Reading Summary 2019-04-30

This is a repository for my research, paper reading summaries/reviews, and relevant blog-like posts in markdown.

Reading Summary 2019-04-30

· by Aldrin Montana

WiscKey - Separating Keys from Values in SSD-Conscious Storage

Problem Statement

The authors are trying to reduce the write amplification that LSM-trees have so that they are better suited to flash storage (SSDs).

What other approaches or solutions existed at the time that this work was done? What was wrong with the other approaches or solutions?

There are many similar approaches for SSDs that use the LSM-tree approach: FAWN, FlashStore, SkimpyStash, BufferHash, and SILT. Of these, FAWN uses an append-only log on the SSD and uses an in-memory hash table. FlashStore and SkimpyStash improve on the in-memory hash table using cuckoohashing and compact key hashes, and storing part of the hash table on the SSD using linear chaining, respectively.

Other LSM-tree based approaches try to improve the scheduler, compaction, and parallelism (via internal flash channels) of LSM-trees. These are bLSM, VT-tree, and LOCS, respectively. Atlas seems to approximate WiscKey by storing keys and values on different drives, but it is an approach based on ARM processors and erasure coding.

There are many other related works but they begin to differ significantly in approach.

Proposed Solution

The authors approach focuses on the key insight that compaction of pages in an LSM-tree can be much more efficient if (large) values are stored off-page in a log. This allows LSM pages (or SSTables in LevelDB) to fit more keys because the values stored with the keys are just locations where the valuese are actually written. Then, the write amplification of appending to LSM pages and then running compaction is limited to something along the lines of a 16 bit key and a 1KB value, which is significantly less than a 16 bit key and upwards of several MBs (or larger) values.
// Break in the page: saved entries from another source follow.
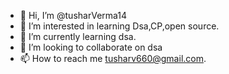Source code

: - 👋 Hi, I’m @tusharVerma14
- 👀 I’m interested in learning Dsa,CP,open source.
- 🌱 I’m currently learning dsa.
- 💞️ I’m looking to collaborate on dsa
- 📫 How to reach me tusharv660@gmail.com.

<!---
tusharVerma14/tusharVerma14 is a ✨ special ✨ repository because its `README.md` (this file) appears on your GitHub profile.
You can click the Preview link to take a look at your changes.
--->

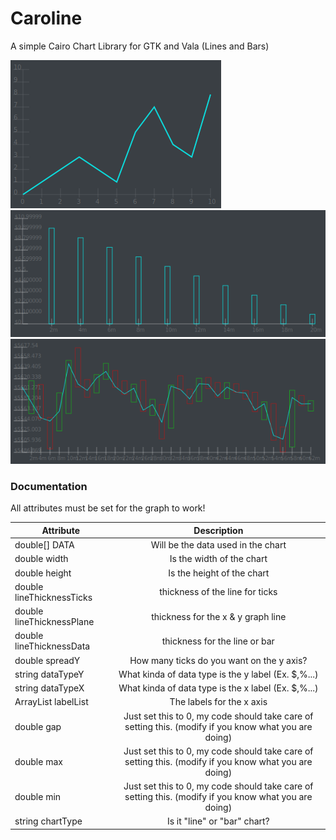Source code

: # Caroline
A simple Cairo Chart Library for GTK and Vala (Lines and Bars)

<img src="Screenshot from 2018-11-02 17.08.37.png">
<img src="Screenshot from 2018-11-16 15.47.29.png">
<img src="Screenshot from 2018-11-16 20.35.08.png">
      

### Documentation 
All attributes must be set for the graph to work!

| Attribute        | Description         
| ------------- |:-------------:|
| double[] DATA | Will be the data used in the chart |
| double width  | Is the width of the chart |
| double height | Is the height of the chart |  
| double lineThicknessTicks | thickness of the line for ticks |  
| double lineThicknessPlane | thickness for the x & y graph line |  
| double lineThicknessData | thickness for the line or bar |  
| double spreadY | How many ticks do you want on the y axis? |  
| string dataTypeY | What kinda of data type is the y label (Ex. $,%...) |  
| string dataTypeX | What kinda of data type is the x label (Ex. $,%...) |  
| ArrayList<string> labelList | The labels for the x axis |  
| double gap | Just set this to 0, my code should take care of setting this. (modify if you know what you are doing) | 
| double max | Just set this to 0, my code should take care of setting this. (modify if you know what you are doing) | 
| double min | Just set this to 0, my code should take care of setting this. (modify if you know what you are doing) | 
| string chartType | Is it "line" or "bar" chart? | 

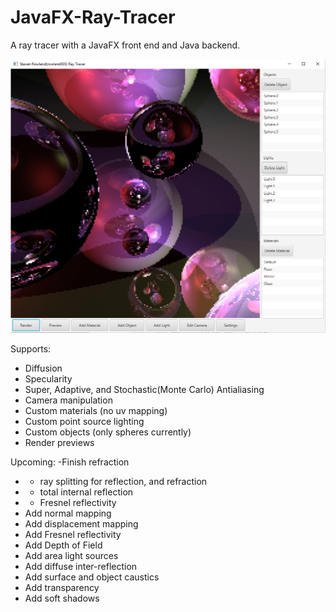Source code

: # JavaFX-Ray-Tracer
A ray tracer with a JavaFX front end and Java backend.

![alt tag](https://raw.githubusercontent.com/RollieRowland/JavaFX-Ray-Tracer/master/Screenshot%20(25).png)

Supports:
 - Diffusion
 - Specularity
 - Super, Adaptive, and Stochastic(Monte Carlo) Antialiasing
 - Camera manipulation
 - Custom materials (no uv mapping)
 - Custom point source lighting
 - Custom objects (only spheres currently)
 - Render previews
 
Upcoming:
 -Finish refraction
 -  * ray splitting for reflection, and refraction
 -  * total internal reflection
 -  * Fresnel reflectivity
 - Add normal mapping
 - Add displacement mapping
 - Add Fresnel reflectivity
 - Add Depth of Field
 - Add area light sources
 - Add diffuse inter-reflection
 - Add surface and object caustics
 - Add transparency
 - Add soft shadows
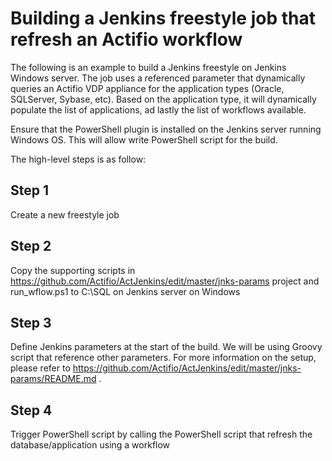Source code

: # Building a Jenkins freestyle job that refresh an Actifio workflow

The following is an example to build a Jenkins freestyle on Jenkins Windows server. The job uses a referenced parameter that dynamically queries an Actifio VDP appliance for the application types (Oracle, SQLServer, Sybase, etc). Based on the application type, it will dynamically populate the list of applications, ad lastly the list of workflows available.

Ensure that the PowerShell plugin is installed on the Jenkins server running Windows OS. This will allow write PowerShell script for the build.

The high-level steps is as follow:

## Step 1
Create a new freestyle job

## Step 2
Copy the supporting scripts in https://github.com/Actifio/ActJenkins/edit/master/jnks-params project and run_wflow.ps1 to C:\SQL on Jenkins server on Windows

## Step 3
Define Jenkins parameters at the start of the build. We will be using Groovy script that reference other parameters. For more information on the setup, please refer to https://github.com/Actifio/ActJenkins/edit/master/jnks-params/README.md .

## Step 4
Trigger PowerShell script by calling the PowerShell script that refresh the database/application using a workflow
Overall performance of WiscKey is very good compared to LevelDB, as it can achieve up to 4x better throughput for sequential load, and LevelDB has terrible random-load performance. All of the workloads are 100-GB dataset with the value size varying from 64B to 256KB. Most importantly, WiscKey greatly reduces write amplification of random workloads by at least 4x. Even for range query performance, WiscKey performs much better than LevelDB for values larger than 4KB. For values less than 4KB, WiscKey has comparable performance, within 50 MB/s throughput.

Contribution

One important characteristic of this work is the utility of a seemingly small change (co-locate keys and values or separate values from keys using a level of indirection) can have for tuning a data structure to better match the workloads or better utilize hardware.

In addition, this paper provides some insights into the properties of flash storage that others may want to target.

Comments and Questions

  1. I wonder if other approaches to garbage collecting deleted values were explored. The described method requires walking the log in a specific range and querying the LSM-tree to see if the values are still valid. I think this very much is inspired by compaction which is cool, but I wonder if there could simply be something that runs in the background immediately following compaction that goes through the vLog to remove values corresponding to keys that were removed during compaction.

  2. I think the evaluation would be even more compelling if they included a version of LevelDB that separates values into a vLog and tried to keep everything else as much the same as possible. Then it would be interesting to see if structures such as bloom filters still provide a performance benefit and see how the read amplification is reduced. This would bridge the gap between a simpler system that separates and key values and a complicated system that tries to address read/write performance but does not try to address read/write amplification.

  3. The authors mention the tradeoff of read, write, and space amplification and how it’s impossible to reduce all 3. The space amplification of WiscKey is minimal for large value sizes, but is up to 1.3 for small value sizes (64B). This makes me think of Albis, where space amplification is not prioritized because the desire is to achieve high performance.